Le Gros Bon Sens arrive en ville!

Le bon sens est la chose du monde la mieux partagée : car chacun pense en être si bien pourvu, que ceux même qui sont les plus difficiles à contenter en toute autre chose, n'ont point coutume d'en désirer plus qu'ils en ont. (Descartes, Discours de la méthode)

L’oeuf ou l’enveloppe

Posted on | novembre 24, 2010 | No Comments

Le malaise généralisé qui se répand parmi la classe politique québécoise s’est intensifié dans les derniers jours avec la sortie remarquée du candidat défait David Grégoire. Ce dernier a affirmé s’être fait offrir, et avoir accepté à deux reprises des enveloppes contenant des sommes importantes en argent comptant, ce qui va bien entendu à l’encontre de la loi électorale.
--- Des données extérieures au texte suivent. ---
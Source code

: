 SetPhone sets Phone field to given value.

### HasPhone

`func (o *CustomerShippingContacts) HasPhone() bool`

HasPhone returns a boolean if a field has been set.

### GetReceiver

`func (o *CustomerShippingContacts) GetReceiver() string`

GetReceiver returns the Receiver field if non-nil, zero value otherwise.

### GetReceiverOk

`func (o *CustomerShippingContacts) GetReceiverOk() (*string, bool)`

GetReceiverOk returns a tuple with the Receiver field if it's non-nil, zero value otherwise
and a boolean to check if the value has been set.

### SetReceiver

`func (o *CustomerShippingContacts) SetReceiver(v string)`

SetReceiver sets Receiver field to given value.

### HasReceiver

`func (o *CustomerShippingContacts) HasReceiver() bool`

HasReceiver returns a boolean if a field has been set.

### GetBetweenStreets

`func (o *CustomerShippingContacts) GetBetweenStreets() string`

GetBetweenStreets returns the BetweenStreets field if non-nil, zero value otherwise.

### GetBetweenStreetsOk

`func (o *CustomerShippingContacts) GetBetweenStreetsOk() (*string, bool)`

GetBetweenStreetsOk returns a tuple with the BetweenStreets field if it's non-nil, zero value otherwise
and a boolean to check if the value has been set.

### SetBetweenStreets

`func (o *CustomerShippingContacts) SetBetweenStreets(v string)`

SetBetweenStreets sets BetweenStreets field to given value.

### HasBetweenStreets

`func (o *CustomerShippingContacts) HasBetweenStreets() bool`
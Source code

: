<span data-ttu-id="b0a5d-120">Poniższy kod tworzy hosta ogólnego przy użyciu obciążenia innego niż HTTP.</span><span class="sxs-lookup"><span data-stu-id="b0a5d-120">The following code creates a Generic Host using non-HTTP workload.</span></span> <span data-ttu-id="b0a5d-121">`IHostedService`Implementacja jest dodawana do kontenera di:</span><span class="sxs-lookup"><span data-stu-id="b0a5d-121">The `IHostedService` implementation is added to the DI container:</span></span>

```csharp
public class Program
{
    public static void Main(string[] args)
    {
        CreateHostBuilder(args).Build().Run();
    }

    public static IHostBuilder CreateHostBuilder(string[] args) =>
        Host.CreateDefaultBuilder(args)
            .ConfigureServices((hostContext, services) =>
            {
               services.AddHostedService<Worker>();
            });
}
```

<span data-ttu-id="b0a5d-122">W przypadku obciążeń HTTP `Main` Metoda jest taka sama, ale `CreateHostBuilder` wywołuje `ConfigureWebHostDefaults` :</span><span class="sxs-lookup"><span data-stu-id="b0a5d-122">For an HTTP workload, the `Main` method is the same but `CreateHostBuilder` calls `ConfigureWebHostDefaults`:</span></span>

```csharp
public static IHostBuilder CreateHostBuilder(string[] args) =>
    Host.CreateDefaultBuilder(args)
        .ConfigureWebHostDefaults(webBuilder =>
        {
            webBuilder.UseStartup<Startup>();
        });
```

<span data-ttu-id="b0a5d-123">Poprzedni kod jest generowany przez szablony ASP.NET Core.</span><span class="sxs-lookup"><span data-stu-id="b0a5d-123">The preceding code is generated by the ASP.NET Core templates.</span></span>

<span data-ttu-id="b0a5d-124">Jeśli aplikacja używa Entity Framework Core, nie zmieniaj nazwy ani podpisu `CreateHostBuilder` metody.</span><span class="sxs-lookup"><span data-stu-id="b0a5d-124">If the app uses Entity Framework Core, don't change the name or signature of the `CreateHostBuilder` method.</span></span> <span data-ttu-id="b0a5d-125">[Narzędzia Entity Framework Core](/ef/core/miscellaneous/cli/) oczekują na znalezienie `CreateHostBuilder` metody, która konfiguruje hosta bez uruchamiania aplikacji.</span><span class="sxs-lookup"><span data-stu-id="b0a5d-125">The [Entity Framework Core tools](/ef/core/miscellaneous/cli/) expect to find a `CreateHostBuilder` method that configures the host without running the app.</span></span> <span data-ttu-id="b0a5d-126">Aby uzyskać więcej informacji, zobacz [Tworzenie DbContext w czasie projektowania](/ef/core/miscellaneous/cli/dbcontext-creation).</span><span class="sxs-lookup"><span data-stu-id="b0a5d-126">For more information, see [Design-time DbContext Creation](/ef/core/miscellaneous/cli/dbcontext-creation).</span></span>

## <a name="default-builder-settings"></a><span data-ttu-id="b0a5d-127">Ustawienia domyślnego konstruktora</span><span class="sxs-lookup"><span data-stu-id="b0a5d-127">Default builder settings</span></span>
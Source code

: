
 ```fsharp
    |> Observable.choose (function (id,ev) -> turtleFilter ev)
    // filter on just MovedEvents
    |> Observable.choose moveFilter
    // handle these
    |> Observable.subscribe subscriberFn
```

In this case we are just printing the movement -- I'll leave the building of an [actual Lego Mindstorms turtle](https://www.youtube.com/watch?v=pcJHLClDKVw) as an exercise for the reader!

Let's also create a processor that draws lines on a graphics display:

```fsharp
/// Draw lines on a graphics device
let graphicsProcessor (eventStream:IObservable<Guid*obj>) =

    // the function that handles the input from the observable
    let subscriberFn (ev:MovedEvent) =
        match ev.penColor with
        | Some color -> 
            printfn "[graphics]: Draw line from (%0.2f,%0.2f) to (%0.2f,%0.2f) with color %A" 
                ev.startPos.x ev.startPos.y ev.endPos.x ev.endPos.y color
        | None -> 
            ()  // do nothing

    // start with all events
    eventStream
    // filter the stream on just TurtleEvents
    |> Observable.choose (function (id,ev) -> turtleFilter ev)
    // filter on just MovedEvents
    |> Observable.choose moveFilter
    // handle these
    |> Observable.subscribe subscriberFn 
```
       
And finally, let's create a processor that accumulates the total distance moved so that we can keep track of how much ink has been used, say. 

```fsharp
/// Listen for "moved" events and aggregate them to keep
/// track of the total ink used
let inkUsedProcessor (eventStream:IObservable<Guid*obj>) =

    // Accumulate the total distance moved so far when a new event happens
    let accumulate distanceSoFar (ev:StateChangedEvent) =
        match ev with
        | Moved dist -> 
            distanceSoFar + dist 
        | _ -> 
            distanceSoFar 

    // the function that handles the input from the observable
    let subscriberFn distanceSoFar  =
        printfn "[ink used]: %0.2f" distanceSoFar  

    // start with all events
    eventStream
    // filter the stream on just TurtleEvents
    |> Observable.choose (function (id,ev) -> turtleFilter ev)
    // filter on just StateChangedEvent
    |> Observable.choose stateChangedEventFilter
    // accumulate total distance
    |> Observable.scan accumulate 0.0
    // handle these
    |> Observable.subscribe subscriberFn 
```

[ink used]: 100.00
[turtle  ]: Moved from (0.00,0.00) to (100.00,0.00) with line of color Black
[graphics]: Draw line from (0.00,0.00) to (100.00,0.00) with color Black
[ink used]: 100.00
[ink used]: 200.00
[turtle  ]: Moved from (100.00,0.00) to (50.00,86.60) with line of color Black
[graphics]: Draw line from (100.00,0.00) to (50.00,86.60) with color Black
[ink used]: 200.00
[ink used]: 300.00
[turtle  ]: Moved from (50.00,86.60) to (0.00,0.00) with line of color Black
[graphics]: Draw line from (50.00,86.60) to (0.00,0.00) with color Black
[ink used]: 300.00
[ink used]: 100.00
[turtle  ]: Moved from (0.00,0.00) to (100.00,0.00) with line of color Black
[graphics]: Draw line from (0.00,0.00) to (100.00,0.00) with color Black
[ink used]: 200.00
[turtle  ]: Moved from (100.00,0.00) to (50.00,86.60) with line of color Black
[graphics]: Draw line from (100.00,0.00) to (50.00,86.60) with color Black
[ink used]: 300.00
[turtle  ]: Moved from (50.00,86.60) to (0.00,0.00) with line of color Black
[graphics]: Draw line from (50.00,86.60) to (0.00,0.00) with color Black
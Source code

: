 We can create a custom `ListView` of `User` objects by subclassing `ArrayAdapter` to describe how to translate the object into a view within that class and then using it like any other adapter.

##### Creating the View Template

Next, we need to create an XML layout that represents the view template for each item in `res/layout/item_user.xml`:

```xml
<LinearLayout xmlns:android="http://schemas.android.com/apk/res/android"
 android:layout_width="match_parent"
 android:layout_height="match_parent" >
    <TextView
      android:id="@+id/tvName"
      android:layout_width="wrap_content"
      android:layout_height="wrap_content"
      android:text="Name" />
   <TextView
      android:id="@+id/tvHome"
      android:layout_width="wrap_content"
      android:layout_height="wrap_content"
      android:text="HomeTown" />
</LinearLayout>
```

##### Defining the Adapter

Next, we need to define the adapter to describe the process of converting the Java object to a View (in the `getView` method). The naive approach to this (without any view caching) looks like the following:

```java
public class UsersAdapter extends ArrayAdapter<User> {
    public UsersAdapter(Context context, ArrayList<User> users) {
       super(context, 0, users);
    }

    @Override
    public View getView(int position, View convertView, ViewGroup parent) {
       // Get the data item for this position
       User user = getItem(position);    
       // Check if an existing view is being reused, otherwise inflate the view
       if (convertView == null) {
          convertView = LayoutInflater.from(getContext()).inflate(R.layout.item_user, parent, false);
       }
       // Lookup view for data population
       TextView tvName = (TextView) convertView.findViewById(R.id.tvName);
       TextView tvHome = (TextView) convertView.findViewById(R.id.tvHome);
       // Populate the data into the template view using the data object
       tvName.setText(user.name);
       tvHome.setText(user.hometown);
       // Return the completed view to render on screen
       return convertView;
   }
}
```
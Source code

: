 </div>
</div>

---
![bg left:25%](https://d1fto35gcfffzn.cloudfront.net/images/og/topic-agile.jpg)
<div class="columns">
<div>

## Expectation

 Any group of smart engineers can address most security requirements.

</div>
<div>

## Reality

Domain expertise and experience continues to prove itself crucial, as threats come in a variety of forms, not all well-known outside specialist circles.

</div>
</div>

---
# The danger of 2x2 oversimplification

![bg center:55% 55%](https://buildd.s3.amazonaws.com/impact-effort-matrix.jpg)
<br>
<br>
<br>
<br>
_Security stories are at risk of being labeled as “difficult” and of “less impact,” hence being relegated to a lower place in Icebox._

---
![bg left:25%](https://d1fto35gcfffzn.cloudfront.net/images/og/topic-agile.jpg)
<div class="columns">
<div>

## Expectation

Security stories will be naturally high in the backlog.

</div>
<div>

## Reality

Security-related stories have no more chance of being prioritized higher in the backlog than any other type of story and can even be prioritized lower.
Rajoutons à cela les déclarations de l’entrepreneur Paul Sauvé au sujet du ministre conservateur Christian Paradis. Selon l’homme d’affaire, l’organisation d’évènements au bénéfice du parti, de même qu’une ristourne importante sur les contrats octroyés étaient de rigueur pour desservir les ministères où officiaient M. Paradis.

Le volet municipal n’est pas en reste. Des allégations de financement illégal lors de sa campagne pour la mairie de Montréal en 1998 ont forcé l’ancien chef de police et chef de l’escouade anti-collusion, Jacques Duchesneau, à renoncer à ses fonctions temporairement.

La palme de l’expression la plus maladroite, et également la plus révélatrice, revient cependant au député d’arrière-banc (lire sans importance) André Drolet qui aurait menacé Amir Khadir ainsi: Amir, on va regarder ton passé et On va t’avoir, à un moment donné. Ce qui laisse à croire que tous les députés (du moins, selon M. Drolet) ont nécessairement sur la conscience l’argent sale servant à financer leurs campagnes électorales. Non sans surprise, M. Drolet a rapidement été ramené à la raison et s’est par la suite excusé de ses propos.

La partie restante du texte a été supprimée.